■ Task objective
What lines in the material hold the string "about"? Copy out each of them.

■ Records provided
[Start of section]

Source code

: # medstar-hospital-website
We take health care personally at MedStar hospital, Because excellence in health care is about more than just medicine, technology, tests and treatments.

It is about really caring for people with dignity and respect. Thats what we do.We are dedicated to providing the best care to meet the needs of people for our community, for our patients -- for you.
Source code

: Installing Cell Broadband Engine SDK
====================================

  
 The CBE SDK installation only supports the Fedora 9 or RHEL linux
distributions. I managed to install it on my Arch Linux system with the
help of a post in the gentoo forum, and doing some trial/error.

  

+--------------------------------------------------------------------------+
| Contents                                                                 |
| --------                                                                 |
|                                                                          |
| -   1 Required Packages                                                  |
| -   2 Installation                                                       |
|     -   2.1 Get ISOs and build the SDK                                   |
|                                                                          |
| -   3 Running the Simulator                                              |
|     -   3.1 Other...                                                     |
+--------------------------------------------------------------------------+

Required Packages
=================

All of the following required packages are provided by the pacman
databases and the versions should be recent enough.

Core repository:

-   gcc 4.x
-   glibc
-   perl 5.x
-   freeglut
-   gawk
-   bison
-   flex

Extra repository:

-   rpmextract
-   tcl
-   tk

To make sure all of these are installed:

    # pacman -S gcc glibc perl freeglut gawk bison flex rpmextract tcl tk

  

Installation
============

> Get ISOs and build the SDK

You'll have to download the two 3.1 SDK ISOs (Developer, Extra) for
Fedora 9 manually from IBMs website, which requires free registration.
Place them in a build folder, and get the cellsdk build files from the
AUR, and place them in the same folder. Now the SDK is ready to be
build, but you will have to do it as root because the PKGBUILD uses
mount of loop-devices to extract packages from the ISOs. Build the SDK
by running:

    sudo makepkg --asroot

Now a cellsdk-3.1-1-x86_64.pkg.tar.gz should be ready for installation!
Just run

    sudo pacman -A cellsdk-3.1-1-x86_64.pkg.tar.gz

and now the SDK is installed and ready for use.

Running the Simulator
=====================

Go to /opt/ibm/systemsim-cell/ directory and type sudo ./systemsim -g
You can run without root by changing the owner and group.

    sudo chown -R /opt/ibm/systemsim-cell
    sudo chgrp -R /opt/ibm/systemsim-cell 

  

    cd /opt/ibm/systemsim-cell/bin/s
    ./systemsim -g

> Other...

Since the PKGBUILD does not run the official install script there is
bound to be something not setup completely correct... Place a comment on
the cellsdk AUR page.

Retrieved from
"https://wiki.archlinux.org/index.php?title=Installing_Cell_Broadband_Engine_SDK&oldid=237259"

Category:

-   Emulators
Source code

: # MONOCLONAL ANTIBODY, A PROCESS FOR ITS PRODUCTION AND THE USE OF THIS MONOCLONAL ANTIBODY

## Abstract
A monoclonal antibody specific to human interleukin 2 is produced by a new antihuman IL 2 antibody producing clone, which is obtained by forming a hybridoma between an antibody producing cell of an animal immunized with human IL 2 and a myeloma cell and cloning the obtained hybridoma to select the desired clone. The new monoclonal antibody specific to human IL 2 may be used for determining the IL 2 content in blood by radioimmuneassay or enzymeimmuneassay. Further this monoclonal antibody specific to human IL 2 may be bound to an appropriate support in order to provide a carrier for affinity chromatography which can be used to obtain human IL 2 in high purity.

[End of section]

■ Result
We take health care personally at MedStar hospital, Because excellence in health care is about more than just medicine, technology, tests and treatments.
It is about really caring for people with dignity and respect. Thats what we do.We are dedicated to providing the best care to meet the needs of people for our community, for our patients -- for you.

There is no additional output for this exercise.